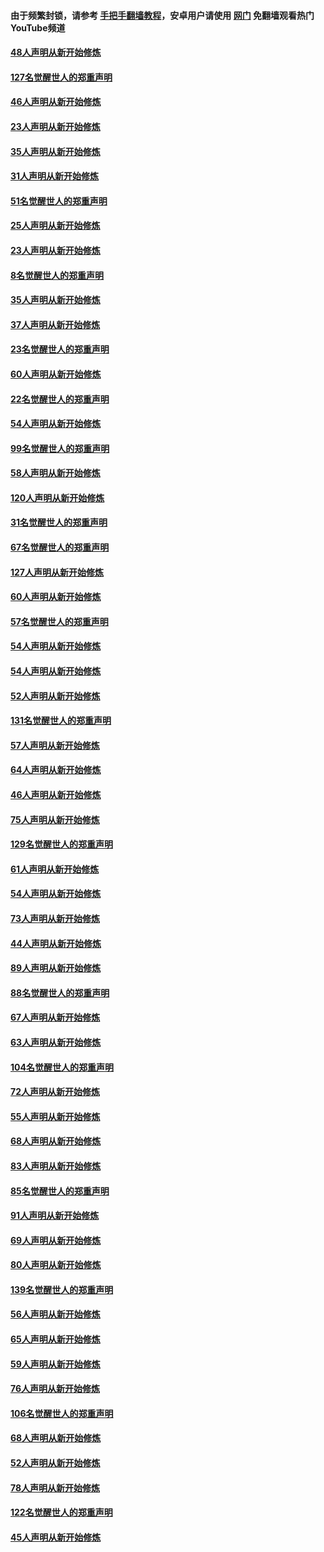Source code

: #### 由于频繁封锁，请参考 [手把手翻墙教程](https://github.com/gfw-breaker/guides/wiki/)，安卓用户请使用 [网门](https://github.com/gfw-breaker/nogfw/blob/master/dl.md?t=02241600) 免翻墙观看热门YouTube频道 

#### [48人声明从新开始修炼](../pages/91/421202.md?t=02241600) 

#### [127名觉醒世人的郑重声明](../pages/91/421224.md?t=02241600) 

#### [46人声明从新开始修炼](../pages/91/421203.md?t=02241600) 

#### [23人声明从新开始修炼](../pages/91/421138.md?t=02241600) 

#### [35人声明从新开始修炼](../pages/91/421122.md?t=02241600) 

#### [31人声明从新开始修炼](../pages/91/421081.md?t=02241600) 

#### [51名觉醒世人的郑重声明](../pages/91/421080.md?t=02241600) 

#### [25人声明从新开始修炼](../pages/91/421020.md?t=02241600) 

#### [23人声明从新开始修炼](../pages/91/420884.md?t=02241600) 

#### [8名觉醒世人的郑重声明](../pages/91/420883.md?t=02241600) 

#### [35人声明从新开始修炼](../pages/91/420809.md?t=02241600) 

#### [37人声明从新开始修炼](../pages/91/420766.md?t=02241600) 

#### [23名觉醒世人的郑重声明](../pages/91/420765.md?t=02241600) 

#### [60人声明从新开始修炼](../pages/91/420727.md?t=02241600) 

#### [22名觉醒世人的郑重声明](../pages/91/420726.md?t=02241600) 

#### [54人声明从新开始修炼](../pages/91/420529.md?t=02241600) 

#### [99名觉醒世人的郑重声明](../pages/91/420528.md?t=02241600) 

#### [58人声明从新开始修炼](../pages/91/420198.md?t=02241600) 

#### [120人声明从新开始修炼](../pages/91/420141.md?t=02241600) 

#### [31名觉醒世人的郑重声明](../pages/91/420197.md?t=02241600) 

#### [67名觉醒世人的郑重声明](../pages/91/420140.md?t=02241600) 

#### [127人声明从新开始修炼](../pages/91/420082.md?t=02241600) 

#### [60人声明从新开始修炼](../pages/91/420081.md?t=02241600) 

#### [57名觉醒世人的郑重声明](../pages/91/420080.md?t=02241600) 

#### [54人声明从新开始修炼](../pages/91/419533.md?t=02241600) 

#### [54人声明从新开始修炼](../pages/91/419532.md?t=02241600) 

#### [52人声明从新开始修炼](../pages/91/419531.md?t=02241600) 

#### [131名觉醒世人的郑重声明](../pages/91/419530.md?t=02241600) 

#### [57人声明从新开始修炼](../pages/91/419430.md?t=02241600) 

#### [64人声明从新开始修炼](../pages/91/419429.md?t=02241600) 

#### [46人声明从新开始修炼](../pages/91/419428.md?t=02241600) 

#### [75人声明从新开始修炼](../pages/91/419427.md?t=02241600) 

#### [129名觉醒世人的郑重声明](../pages/91/419426.md?t=02241600) 

#### [61人声明从新开始修炼](../pages/91/419198.md?t=02241600) 

#### [54人声明从新开始修炼](../pages/91/419197.md?t=02241600) 

#### [73人声明从新开始修炼](../pages/91/419196.md?t=02241600) 

#### [44人声明从新开始修炼](../pages/91/419075.md?t=02241600) 

#### [89人声明从新开始修炼](../pages/91/419074.md?t=02241600) 

#### [88名觉醒世人的郑重声明](../pages/91/419195.md?t=02241600) 

#### [67人声明从新开始修炼](../pages/91/419073.md?t=02241600) 

#### [63人声明从新开始修炼](../pages/91/419072.md?t=02241600) 

#### [104名觉醒世人的郑重声明](../pages/91/419071.md?t=02241600) 

#### [72人声明从新开始修炼](../pages/91/418902.md?t=02241600) 

#### [55人声明从新开始修炼](../pages/91/418901.md?t=02241600) 

#### [68人声明从新开始修炼](../pages/91/418900.md?t=02241600) 

#### [83人声明从新开始修炼](../pages/91/418757.md?t=02241600) 

#### [85名觉醒世人的郑重声明](../pages/91/418899.md?t=02241600) 

#### [91人声明从新开始修炼](../pages/91/418756.md?t=02241600) 

#### [69人声明从新开始修炼](../pages/91/418755.md?t=02241600) 

#### [80人声明从新开始修炼](../pages/91/418754.md?t=02241600) 

#### [139名觉醒世人的郑重声明](../pages/91/418753.md?t=02241600) 

#### [56人声明从新开始修炼](../pages/91/418594.md?t=02241600) 

#### [65人声明从新开始修炼](../pages/91/418593.md?t=02241600) 

#### [59人声明从新开始修炼](../pages/91/418592.md?t=02241600) 

#### [76人声明从新开始修炼](../pages/91/418431.md?t=02241600) 

#### [106名觉醒世人的郑重声明](../pages/91/418591.md?t=02241600) 

#### [68人声明从新开始修炼](../pages/91/418430.md?t=02241600) 

#### [52人声明从新开始修炼](../pages/91/418429.md?t=02241600) 

#### [78人声明从新开始修炼](../pages/91/418428.md?t=02241600) 

#### [122名觉醒世人的郑重声明](../pages/91/418427.md?t=02241600) 

#### [45人声明从新开始修炼](../pages/91/418248.md?t=02241600)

══════════

- **Task instructions**
Could you transcribe the entries above word for word, from the line with "#### [83人声明从新开" down to the line with "#### [59人声明从新开", keeping both?

- **Solution to the exercise**
#### [83人声明从新开始修炼](../pages/91/418757.md?t=02241600) 

#### [85名觉醒世人的郑重声明](../pages/91/418899.md?t=02241600) 

#### [91人声明从新开始修炼](../pages/91/418756.md?t=02241600) 

#### [69人声明从新开始修炼](../pages/91/418755.md?t=02241600) 

#### [80人声明从新开始修炼](../pages/91/418754.md?t=02241600) 

#### [139名觉醒世人的郑重声明](../pages/91/418753.md?t=02241600) 

#### [56人声明从新开始修炼](../pages/91/418594.md?t=02241600) 

#### [65人声明从新开始修炼](../pages/91/418593.md?t=02241600) 

#### [59人声明从新开始修炼](../pages/91/418592.md?t=02241600) 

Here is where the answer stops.